Required work:
Each line of the listing where "with" appears should be reported.

Data in this exercise:
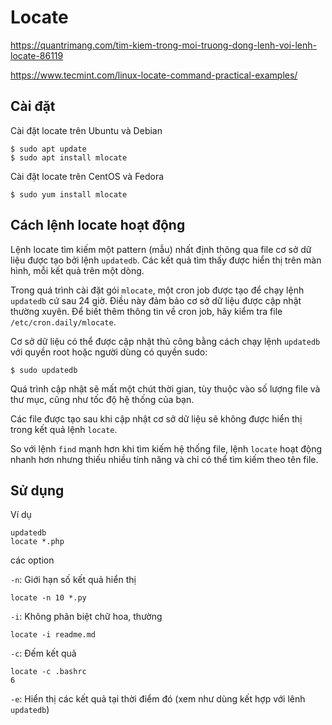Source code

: # Locate

https://quantrimang.com/tim-kiem-trong-moi-truong-dong-lenh-voi-lenh-locate-86119

https://www.tecmint.com/linux-locate-command-practical-examples/

## Cài đặt

Cài đặt locate trên Ubuntu và Debian

    $ sudo apt update
    $ sudo apt install mlocate

Cài đặt locate trên CentOS và Fedora

    $ sudo yum install mlocate

## Cách lệnh locate hoạt động

Lệnh locate tìm kiếm một pattern (mẫu) nhất định thông qua file cơ sở dữ liệu được tạo bởi lệnh `updatedb`. Các kết quả tìm thấy được hiển thị trên màn hình, mỗi kết quả trên một dòng.

Trong quá trình cài đặt gói `mlocate`, một cron job được tạo để chạy lệnh `updatedb` cứ sau 24 giờ. Điều này đảm bảo cơ sở dữ liệu được cập nhật thường xuyên. Để biết thêm thông tin về cron job, hãy kiểm tra file `/etc/cron.daily/mlocate`.

Cơ sở dữ liệu có thể được cập nhật thủ công bằng cách chạy lệnh `updatedb` với quyền root hoặc người dùng có quyền sudo:

    $ sudo updatedb

Quá trình cập nhật sẽ mất một chút thời gian, tùy thuộc vào số lượng file và thư mục, cũng như tốc độ hệ thống của bạn.

Các file được tạo sau khi cập nhật cơ sở dữ liệu sẽ không được hiển thị trong kết quả lệnh `locate`.

So với lệnh `find` mạnh hơn khi tìm kiếm hệ thống file, lệnh `locate` hoạt động nhanh hơn nhưng thiếu nhiều tính năng và chỉ có thể tìm kiếm theo tên file.

## Sử dụng

Ví dụ

    updatedb
    locate *.php

các option 

`-n`: Giới hạn số kết quả hiển thị

    locate -n 10 *.py

`-i`: Không phân biệt chữ hoa, thường

    locate -i readme.md

`-c`: Đếm kết quả

    locate -c .bashrc
    6
`-e`: Hiển thị các kết quả tại thời điểm đó (xem như dùng kết hợp với lênh `updatedb`)

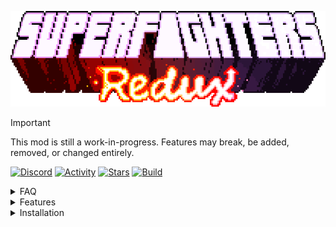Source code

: <p align="center"><img src="docs/Logo.gif" alt="Logo"/></p>

> [!IMPORTANT]
> This mod is still a work-in-progress. Features may break, be added, removed, or changed entirely.

[![Discord](https://img.shields.io/discord/978692248013275287?style=flat-square&logo=discord&label=Discord)](https://discord.gg/UbbCs2kywd)
[![Activity](https://img.shields.io/github/commit-activity/w/Odex64/SFR?style=flat-square&logo=Github&label=Activity)](https://github.com/Odex64/SFR/activity)
[![Stars](https://img.shields.io/github/stars/Odex64/SFR?style=flat-square&logo=Github&label=Stars)](https://github.com/Odex64/SFR/stargazers)
[![Build](https://img.shields.io/github/actions/workflow/status/Odex64/SFR/build.yml?style=flat-square&logo=github&label=Build)](https://github.com/Odex64/SFR/actions/workflows/build.yml)

<details>
<summary>FAQ</summary>

## What is it?
**Superfighters Redux** is an open-source mod for [Superfighters Deluxe](https://mythologicinteractive.com/SuperfightersDeluxe). It adds new content and tweaks existing mechanics for a more engaging and dynamic game experience.

## Do you have the developers' consent?
Yes, we do. However, please read the full [license](https://github.com/Odex64/SFR/blob/master/LICENSE) for detailed clarification.

</details>

<details>
<summary>Features</summary>

## Skins
Explore a plethora of new items and colors you can equip. Some skins even feature a tertiary color option.

![Skins Preview #1](docs/SkinsPreview1.gif)
![Skins Preview #2](docs/SkinsPreview2.gif)

## Weapons
Discover tons of new weapons and makeshift items, each with unique mechanics and effects.

![Weapons](docs/Weapons.gif)

## Tiles
Unleash your creativity with a vast collection of new tiles and colors, perfect for custom level design.

![Tiles](docs/Tiles.gif)

## Much More
Enjoy new music, sounds, triggers, gore effects, increased slots, special items, and various other enhancements.

</details>

<details>
<summary>Installation</summary>

## Download
You can download the latest version of Superfighters Redux [here](https://github.com/Odex64/SFR/releases).

## Setup
1. Extract the downloaded archive into your `Superfighters Deluxe` folder. If you have a previous SFR installation, ensure it is deleted first.
2. Open Steam and change `Superfighters Deluxe` launch options to `cmd /k "%command%\..\SFR.exe"`.

</details>
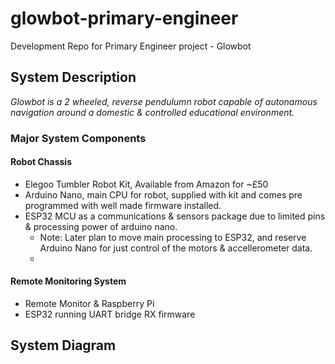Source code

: # glowbot-primary-engineer
 Development Repo for Primary Engineer project - Glowbot

 ## System Description
_Glowbot is a 2 wheeled, reverse pendulumn robot capable of autonamous navigation around a domestic & controlled educational environment._

### Major System Components
#### Robot Chassis
- Elegoo Tumbler Robot Kit, Available from Amazon for ~£50
- Arduino Nano, main CPU for robot, supplied with kit and comes pre programmed with well made firmware installed.
- ESP32 MCU as a communications & sensors package due to limited pins & processing power of arduino nano.
  - Note: Later plan to move main processing to ESP32, and reserve Arduino Nano for just control of the motors & accellerometer data.
  - 
#### Remote Monitoring System
 - Remote Monitor & Raspberry Pi
 - ESP32 running UART bridge RX firmware


## System Diagram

Your solution:
Discover tons of new weapons and makeshift items, each with unique mechanics and effects.
Unleash your creativity with a vast collection of new tiles and colors, perfect for custom level design.
- Arduino Nano, main CPU for robot, supplied with kit and comes pre programmed with well made firmware installed.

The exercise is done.